> **Task directions**
The answer should be each line from the entries below that has the word "design" in it.

> **Input for this task**
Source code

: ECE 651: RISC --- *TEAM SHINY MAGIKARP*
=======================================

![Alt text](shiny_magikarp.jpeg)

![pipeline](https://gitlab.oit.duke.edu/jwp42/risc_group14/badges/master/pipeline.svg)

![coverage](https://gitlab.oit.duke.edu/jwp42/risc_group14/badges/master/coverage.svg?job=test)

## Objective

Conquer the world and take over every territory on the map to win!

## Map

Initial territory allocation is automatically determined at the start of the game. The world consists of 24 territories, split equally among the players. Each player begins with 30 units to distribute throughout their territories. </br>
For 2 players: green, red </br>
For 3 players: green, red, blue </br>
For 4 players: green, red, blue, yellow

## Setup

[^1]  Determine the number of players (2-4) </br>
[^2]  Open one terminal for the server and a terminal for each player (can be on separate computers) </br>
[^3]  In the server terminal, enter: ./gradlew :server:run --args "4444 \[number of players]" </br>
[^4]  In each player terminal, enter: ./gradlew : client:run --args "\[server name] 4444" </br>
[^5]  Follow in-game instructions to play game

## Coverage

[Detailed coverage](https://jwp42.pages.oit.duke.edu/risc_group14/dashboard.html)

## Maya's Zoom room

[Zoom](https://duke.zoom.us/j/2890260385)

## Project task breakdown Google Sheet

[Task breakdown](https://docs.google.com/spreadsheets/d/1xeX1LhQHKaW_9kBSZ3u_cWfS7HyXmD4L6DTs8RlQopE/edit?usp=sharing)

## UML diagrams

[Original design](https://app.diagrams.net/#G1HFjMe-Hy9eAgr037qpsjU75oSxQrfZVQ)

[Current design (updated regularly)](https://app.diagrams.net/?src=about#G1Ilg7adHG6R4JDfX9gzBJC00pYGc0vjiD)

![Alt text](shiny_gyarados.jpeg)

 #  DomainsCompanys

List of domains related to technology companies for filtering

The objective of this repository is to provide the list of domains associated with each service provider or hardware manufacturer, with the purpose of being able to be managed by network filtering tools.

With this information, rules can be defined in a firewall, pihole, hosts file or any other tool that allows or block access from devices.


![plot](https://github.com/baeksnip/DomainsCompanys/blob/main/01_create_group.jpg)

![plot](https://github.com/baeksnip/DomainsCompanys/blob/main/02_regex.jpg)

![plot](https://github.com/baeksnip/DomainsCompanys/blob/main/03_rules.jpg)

> **Reply to the task**
[Original design](https://app.diagrams.net/#G1HFjMe-Hy9eAgr037qpsjU75oSxQrfZVQ)
[Current design (updated regularly)](https://app.diagrams.net/?src=about#G1Ilg7adHG6R4JDfX9gzBJC00pYGc0vjiD)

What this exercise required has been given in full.